Exercise brief: With pictures removed, output every record below exactly as written.

Study material:
****************************************
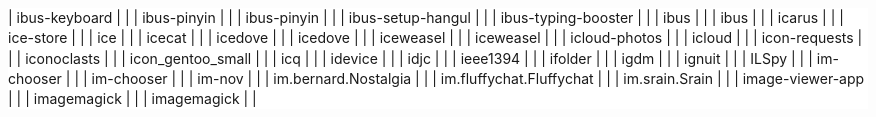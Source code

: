 | ibus-keyboard                                   |         |
| ibus-pinyin                                     |         |
| ibus-pinyin                                     |         |
| ibus-setup-hangul                               |         |
| ibus-typing-booster                             |         |
| ibus                                            |         |
| ibus                                            |         |
| icarus                                          |         |
| ice-store                                       |         |
| ice                                             |         |
| icecat                                          |         |
| icedove                                         |         |
| icedove                                         |         |
| iceweasel                                       |         |
| iceweasel                                       |         |
| icloud-photos                                   |         |
| icloud                                          |         |
| icon-requests                                   |         |
| iconoclasts                                     |         |
| icon_gentoo_small                               |         |
| icq                                             |         |
| idevice                                         |         |
| idjc                                            |         |
| ieee1394                                        |         |
| ifolder                                         |         |
| igdm                                            |         |
| ignuit                                          |         |
| ILSpy                                           |         |
| im-chooser                                      |         |
| im-chooser                                      |         |
| im-nov                                          |         |
| im.bernard.Nostalgia                            |         |
| im.fluffychat.Fluffychat                        |         |
| im.srain.Srain                                  |         |
| image-viewer-app                                |         |
| imagemagick                                     |         |
| imagemagick                                     |         |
****************************************
Answer box:
Source code

: | ibus-keyboard                                   |         |
| ibus-pinyin                                     |         |
| ibus-pinyin                                     |         |
| ibus-setup-hangul                               |         |
| ibus-typing-booster                             |         |
| ibus                                            |         |
| ibus                                            |         |
| icarus                                          |         |
| ice-store                                       |         |
| ice                                             |         |
| icecat                                          |         |
| icedove                                         |         |
| icedove                                         |         |
| iceweasel                                       |         |
| iceweasel                                       |         |
| icloud-photos                                   |         |
| icloud                                          |         |
| icon-requests                                   |         |
| iconoclasts                                     |         |
| icon_gentoo_small                               |         |
| icq                                             |         |
| idevice                                         |         |
| idjc                                            |         |
| ieee1394                                        |         |
| ifolder                                         |         |
| igdm                                            |         |
| ignuit                                          |         |
| ILSpy                                           |         |
| im-chooser                                      |         |
| im-chooser                                      |         |
| im-nov                                          |         |
| im.bernard.Nostalgia                            |         |
| im.fluffychat.Fluffychat                        |         |
| im.srain.Srain                                  |         |
| image-viewer-app                                |         |
| imagemagick                                     |         |
| imagemagick                                     |         |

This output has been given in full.